Aqueles que pesquisam sobre o movimento operário no Brasil durante e República Velha freqüentemente se deparam com propostas anarquistas e sua posição frente à Revolução Soviética. Não raro, contudo, os textos específicos do ideário (ou ideários) anarquista(s) que servem de parâmetro para interpretação da conduta dos militantes limitam-se a excertos pinçados dos chamados “grandes teóricos”: Proudhon, Bakunin, Kropotkin, Reclus. Creio que isso ocorre por dois motivos. Um deles seria a ausência de instâncias organizativas em meio ao movimento anarquista capazes de definir com clareza o ideário. Com efeito, na ausência de um partido – mesmo que não de cunho eleitoral – efetuando congressos com certa freqüência, é difícil dizer qual seria a auto-definida como correta posição anarquista: em suma, é difícil definir o que seria a ortodoxia anarquista (se é que isso faz sentido). O outro motivo seria a ausência de textos em português, ou, de qualquer modo, mais acessíveis, de autores anarquistas explicitando seu pensamento. É certo que a coletânea de George Woodcock cumpre parcialmente essa função de prover um volume em português o suficiente denso de textos e contextualizações que sirvam de guia para a interpretação. Contudo, alguns problemas de tradução dessa coletânea interferem, por exemplo, na apreciação da relação que anarquismo e sindicalismo mantiveram durante o Congresso de Amsterdam, de 1907. 1

A coletânea aqui resenhada não resolve esse tipo de problema, mas tem dois grandes méritos. O primeiro é trazer textos anarquistas contextualizados e tematicamente organizados capazes de responder a uma questão específica: quais foram os efeitos da derrota anarquista na Revolução Soviética sobre a forma desses militantes pensarem seus modelos de organização? O segundo mérito é trazer textos praticamente inacessíveis aos que não têm acesso a bibliotecas e edições estrangeiras.

Apesar da autoria da coletânea ser atribuída a Nestor Makhno, existem também textos de Piotr Archinov, do grupo Dielo Truda, e da polêmica que se envolveram com Errico Malatesta. São todos textos da década de 1920, com avaliações sobre a derrota e propostas de ação que terão impacto nos militantes espanhóis dos anos 30. Os anarquistas russos exilados que escreveram tais textos são praticamente desconhecidos nas edições brasileiras. Com exceção do próprio Makhno, editado em 1988, Archinov, que foi importante memorialista e militante dos anarquistas russos, foi publicado em 1976 por uma editora portuguesa.

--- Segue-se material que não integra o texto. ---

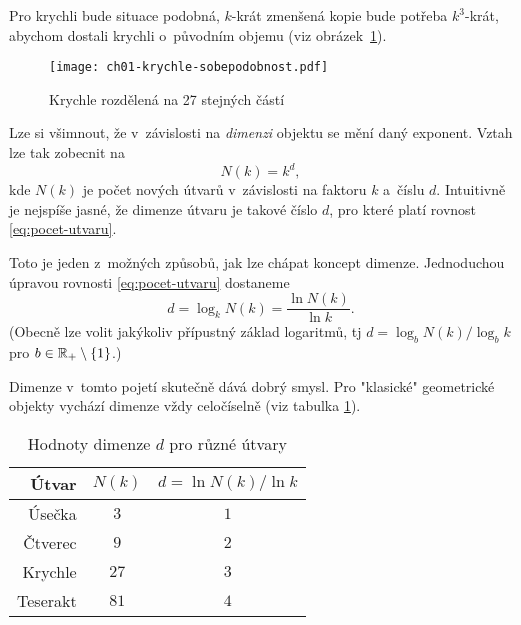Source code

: Pro krychli bude situace podobná, $k$-krát zmenšená kopie bude potřeba $k^3$-krát, abychom dostali krychli o~původním objemu (viz obrázek~\ref{fig:krychle-sobepodobnost}).
\begin{figure}[h]
    \centering
    \texttt{[image: ch01-krychle-sobepodobnost.pdf]}
    \caption{Krychle rozdělená na 27 stejných částí}
    \label{fig:krychle-sobepodobnost}
\end{figure}
Lze si všimnout, že v~závislosti na \emph{dimenzi} objektu se mění daný exponent. Vztah lze tak zobecnit na
\begin{equation}\label{eq:pocet-utvaru}
    N(k)=k^d,
\end{equation}
kde $N(k)$ je počet nových útvarů v~závislosti na faktoru $k$ a~číslu $d$. Intuitivně je nejspíše jasné, že dimenze útvaru je takové číslo $d$, pro které platí rovnost \eqref{eq:pocet-utvaru}.

Toto je jeden z~možných způsobů, jak lze chápat koncept dimenze. Jednoduchou úpravou rovnosti \eqref{eq:pocet-utvaru} dostaneme
\[d=\log_k{N(k)}=\dfrac{\ln{N(k)}}{\ln{k}}.\]
(Obecně lze volit jakýkoliv přípustný základ logaritmů, tj $d=\log_b{N(k)}/\log_b{k}$ pro $b\in\mathbb{R}_+\setminus\left\{1\right\}$.)

Dimenze v~tomto pojetí skutečně dává dobrý smysl. Pro "klasické" geometrické objekty vychází dimenze vždy celočíselně (viz tabulka \ref{table:eukleides-dimenze}).
\begin{table}[h]
    \centering
    \begin{tabular}{r|cc}
    Útvar    & $N(k)$ & $d=\ln{N(k)}/\ln{k}$ \\ \hline
    Úsečka   & $3$      & $1$                          \\
    Čtverec  & $9$      & $2$                          \\
    Krychle  & $27$     & $3$                          \\
    Teserakt & $81$     & $4$                          \\
    \end{tabular}
    \caption{Hodnoty dimenze $d$ pro různé útvary}
    \label{table:eukleides-dimenze}
\end{table}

Volin não tem nenhum texto na coletânea, e aparentemente divergia em alguns pontos do grupo Dielo Truda, mas o seu importante texto sobre a Revolução Russa não ganhou ainda, salvo engano, uma edição completa em português. 2 E o debate entre Malatesta e a “Plataforma” também era, salvo engano, ignoto em português, porque a própria “Plataforma” o era.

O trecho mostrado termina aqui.